- Genre: Reality Documentary
- Starring: Princess Andre
- Original language: English
- No. of series: 3
- No. of episodes: 12

Production
- Executive producer: Laura Woolf
- Running time: 60 minutes (incl. adverts)
- Production company: Optomen

Original release
- Network: ITV2 ITVX
- Release: 10 August 2025 – present

= The Princess Diaries (TV series) =

British reality documentary series

The Princess Diaries is a British reality documentary series starring media personality Princess Andre. The series documents Andre as she navigates her career and family life. It began airing on 10 August 2025 on ITV2. Since its inception, the series has received mixed reviews. Andre's personality has been praised, while the format of the series has been criticised for its handling of serious issues and topics, including her childhood trauma and family issues.

==Production==
In 2025, ITV commissioned The Princess Diaries, produced by Optomen, which is part of All3Media. The series follows Princess Andre as she transitions into adulthood, and begins building her career as an influencer and model, as well as documenting her family life. The series features her parents Peter Andre and Katie Price, as well as her siblings.

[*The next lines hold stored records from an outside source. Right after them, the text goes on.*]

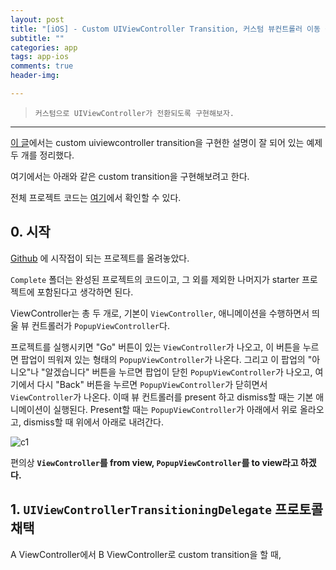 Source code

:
 ```yaml
---  
layout: post  
title: "[iOS] - Custom UIViewController Transition, 커스텀 뷰컨트롤러 이동 구현하기 튜토리얼"  
subtitle: ""  
categories: app
tags: app-ios
comments: true  
header-img: 

---  
```

  
> `커스텀으로 UIViewController가 전환되도록 구현해보자.`  

---

[이 글](https://yoojin99.github.io/app/Custom-UIViewController-Transition/)에서는 custom uiviewcontroller transition을 구현한
설명이 잘 되어 있는 예제 두 개를 정리했다. 

여기에서는 아래와 같은 custom transition을 구현해보려고 한다. 

전체 프로젝트 코드는 [여기](https://github.com/Yoojin99/iOS-UIViewController-Custom-Transition/tree/main/Complete)에서 확인할 수 있다.

## 0. 시작

[Github](https://github.com/Yoojin99/iOS-UIViewController-Custom-Transition) 에 시작접이 되는 프로젝트를 올려놓았다.

`Complete` 폴더는 완성된 프로젝트의 코드이고, 그 외를 제외한 나머지가 starter 프로젝트에 포함된다고 생각하면 된다.

ViewController는 총 두 개로, 기본이 `ViewController`, 애니메이션을 수행하면서 띄울 뷰 컨트롤러가 `PopupViewController`다.

프로젝트를 실행시키면 "Go" 버튼이 있는 `ViewController`가 나오고, 이 버튼을 누르면 팝업이 띄워져 있는 형태의 `PopupViewController`가 나온다.
그리고 이 팝업의 "아니오"나 "알겠습니다" 버튼을 누르면 팝업이 닫힌 `PopupViewController`가 나오고, 여기에서 다시 "Back" 버튼을 누르면 `PopupViewController`가 닫히면서
`ViewController`가 나온다. 이때 뷰 컨트롤러를 present 하고 dismiss할 때는 기본 애니메이션이 실행된다. Present할 때는 `PopupViewController`가
아래에서 위로 올라오고, dismiss할 때 위에서 아래로 내려간다.

![c1](https://user-images.githubusercontent.com/41438361/126753132-a291af84-f04a-420e-af5f-5d44d4c25cb5.gif)

편의상 **`ViewController`를 from view, `PopupViewController`를 to view라고 하겠다.**

## 1. `UIViewControllerTransitioningDelegate` 프로토콜 채택

A ViewController에서 B ViewController로 custom transition을 할 때,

The first series began airing in August 2025, and subsequently became ITV2's biggest launch outside of Love Island and Big Brother. In October 2025, ITV renewed the series for two further four-part series in 2026. Amanda Stvri, Commissioning Editor for Reality and Entertainment at ITV, said: "Princess dominated side bars and social media throughout the Summer and as our streams show, the ITV audience whole heartedly embraced her. Now reality fans can look forward to not one but two more chapters in Princess' story as we line up two new series for next year, as Princess embraces independence and adulthood." Tina Flintoff, Creative Director for Optomen, added: "Princess is such a pleasure to work with. We're delighted the series did so well and that we've been given the opportunity to continue bringing her story to life."

==Episodes==
===Series overview===

| Series | Episodes |  | Originally released |  |
| First released | Last released |
| 1 | 4 |  | 10 August 2025 | 13 August 2025 |
| 2 | 4 |  | 8 March 2026 | 11 March 2026 |
| 3 | 4 |  | 28 July 2026 | 31 July 2026 |

===Series 1 (2025)===

| No. overall | No. in series | Title | Original release date |
|---|---|---|---|
| 1 | 1 | "Episode 1" | 10 August 2025 |
| 2 | 2 | "Episode 2" | 11 August 2025 |
| 3 | 3 | "Episode 3" | 12 August 2025 |
| 4 | 4 | "Episode 4" | 13 August 2025 |

===Series 2 (2026)===

| No. overall | No. in series | Title | Original release date |
|---|---|---|---|
| 5 | 1 | "Episode 1" | 8 March 2026 |
| 6 | 2 | "Episode 2" | 9 March 2026 |
| 7 | 3 | "Episode 3" | 10 March 2026 |
| 8 | 4 | "Episode 4" | 11 March 2026 |

===Series 3 (2026)===

| No. overall | No. in series | Title | Original release date |
|---|---|---|---|
| 9 | 1 | "Episode 1" | 28 July 2026 |
| 10 | 2 | "Episode 2" | 29 July 2026 |
| 11 | 3 | "Episode 3" | 30 July 2026 |
| 12 | 4 | "Episode 4" | 31 July 2026 |

==Reception==
The Princess Diaries has received mixed reviews. Reviewers praised Andre's personality and maturity while criticising the format's handling of deeper family issues. Katie Rosseinsky of The Independent described Andre as "very sweet and improbably well-adjusted, funny and self-possessed", but argued that her "childhood trauma deserves a better format than this tacky reality show". Stuart Heritage in The Guardian noted "an undercurrent of impenetrable sadness" and found the day-to-day life of an influencer "relentlessly boring". Positive coverage highlighted Andre's honesty, drive to build an independent career, and strong relationship her brother with Junior.